Question

parallelogram PQRS has PQ=RS=8 cm and diagonal QS= 10 cm. point F is on RS exactly 5 cm from S. let T be the intersection of PF and QS. draw a diagram and find the lengths of TS and TQ.

Answer 1

Solution-

Given that,

In the parallelogram PQRS has PQ=RS=8 cm and diagonal QS= 10 cm.

Then considering ΔPQT and ΔSTF,

1-    ∠FTS ≅ ∠PTQ            ( ∵ These two are vertical angles)

2-   ∠TFS ≅ ∠TPQ            ( ∵ These two are alternate interior angles)

3-   ∠TSF ≅ ∠TQP            ( ∵ These two are also alternate interior angles)

If the corresponding angles of two triangles are congruent, then they are said to be similar and the corresponding sides are in proportion.

∴ ΔFTS ∼ ΔPTQ, so corresponding side lengths are in proportion.
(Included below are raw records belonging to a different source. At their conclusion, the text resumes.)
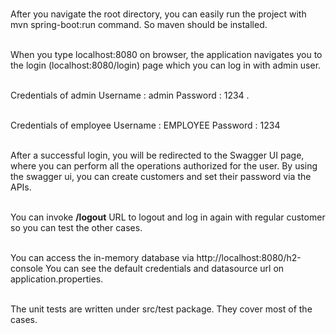 <br>After you navigate the root directory, you can easily run the project with mvn spring-boot:run command. So maven should be installed.

<br>When you type localhost:8080 on browser, the application navigates you to the login (localhost:8080/login) page which you can log in with admin user.

<br>Credentials of admin Username : admin Password : 1234 .

<br>Credentials of employee Username : EMPLOYEE Password : 1234

<br>After a successful login, you will be redirected to the Swagger UI page, where you can perform all the operations authorized for the user. By using the swagger ui, you can create customers 
and set their password via the APIs.

<br>You can invoke **/logout** URL to logout and log in again with regular customer so you can test the other cases.

<br>You can access the in-memory database via http://localhost:8080/h2-console You can see the default credentials and datasource url on application.properties.

<br>The unit tests are written under src/test package. They cover most of the cases.
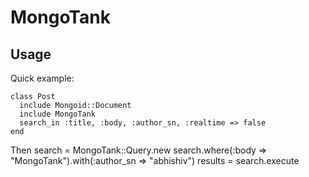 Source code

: MongoTank
=========


Usage
-----

Quick example:

    class Post
      include Mongoid::Document
      include MongoTank
      search_in :title, :body, :author_sn, :realtime => false
    end
  
  Then
    search = MongoTank::Query.new
    search.where(:body => "MongoTank").with(:author_sn => "abhishiv")
    results = search.execute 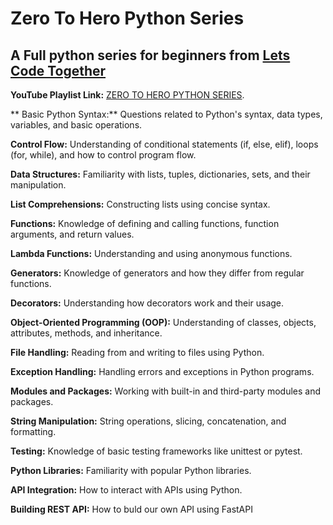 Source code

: # Zero To Hero Python Series
## A Full python series for beginners from [Lets Code Together](https://www.youtube.com/@LetsCodeTogether/)

**YouTube Playlist Link:** [ZERO TO HERO PYTHON SERIES](https://www.youtube.com/playlist?list=PLRi3ShbxZaKznaKa5VEmy_wxt11imsWD2).

** Basic Python Syntax:** Questions related to Python's syntax, data types, variables, and basic operations.

**Control Flow:** Understanding of conditional statements (if, else, elif), loops (for, while), and how to control program flow.

**Data Structures:** Familiarity with lists, tuples, dictionaries, sets, and their manipulation.

**List Comprehensions:** Constructing lists using concise syntax.

**Functions:** Knowledge of defining and calling functions, function arguments, and return values.

**Lambda Functions:** Understanding and using anonymous functions.

**Generators:** Knowledge of generators and how they differ from regular functions.

**Decorators:** Understanding how decorators work and their usage.

**Object-Oriented Programming (OOP):** Understanding of classes, objects, attributes, methods, and inheritance.

**File Handling:** Reading from and writing to files using Python.

**Exception Handling:** Handling errors and exceptions in Python programs.

**Modules and Packages:** Working with built-in and third-party modules and packages.

**String Manipulation:** String operations, slicing, concatenation, and formatting.

**Testing:** Knowledge of basic testing frameworks like unittest or pytest.

**Python Libraries:** Familiarity with popular Python libraries.

**API Integration:** How to interact with APIs using Python.

**Building REST API:** How to buld our own API using FastAPI

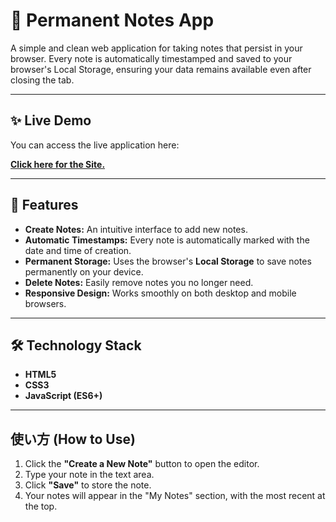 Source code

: # 📝 Permanent Notes App

A simple and clean web application for taking notes that persist in your browser. Every note is automatically timestamped and saved to your browser's Local Storage, ensuring your data remains available even after closing the tab.

---

## ✨ Live Demo

You can access the live application here:

**[Click here for the Site.](https://maninder025.github.io/Permanent_notes_page/)**

---

## 🚀 Features

* **Create Notes:** An intuitive interface to add new notes.
* **Automatic Timestamps:** Every note is automatically marked with the date and time of creation.
* **Permanent Storage:** Uses the browser's **Local Storage** to save notes permanently on your device.
* **Delete Notes:** Easily remove notes you no longer need.
* **Responsive Design:** Works smoothly on both desktop and mobile browsers.

---

## 🛠️ Technology Stack

* **HTML5**
* **CSS3**
* **JavaScript (ES6+)**

---

## 使い方 (How to Use)

1.  Click the **"Create a New Note"** button to open the editor.
2.  Type your note in the text area.
3.  Click **"Save"** to store the note.
4.  Your notes will appear in the "My Notes" section, with the most recent at the top.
$\Rightarrow \frac{PQ}{FS} =\frac{TQ}{TS} =\frac{TP}{TF}$

As QS = TQ + TS = 10 (given)

If TS is x, then TQ will be 10-x. Then putting these values in the equation

$\Rightarrow \frac{PQ}{FS} =\frac{TQ}{TS}$

$\Rightarrow \frac{8}{5} =\frac{10-x}{x}$

$\Rightarrow x=3.85$

∴ So TS = 3.85 cm and TQ is 10-3.85 = 6.15 cm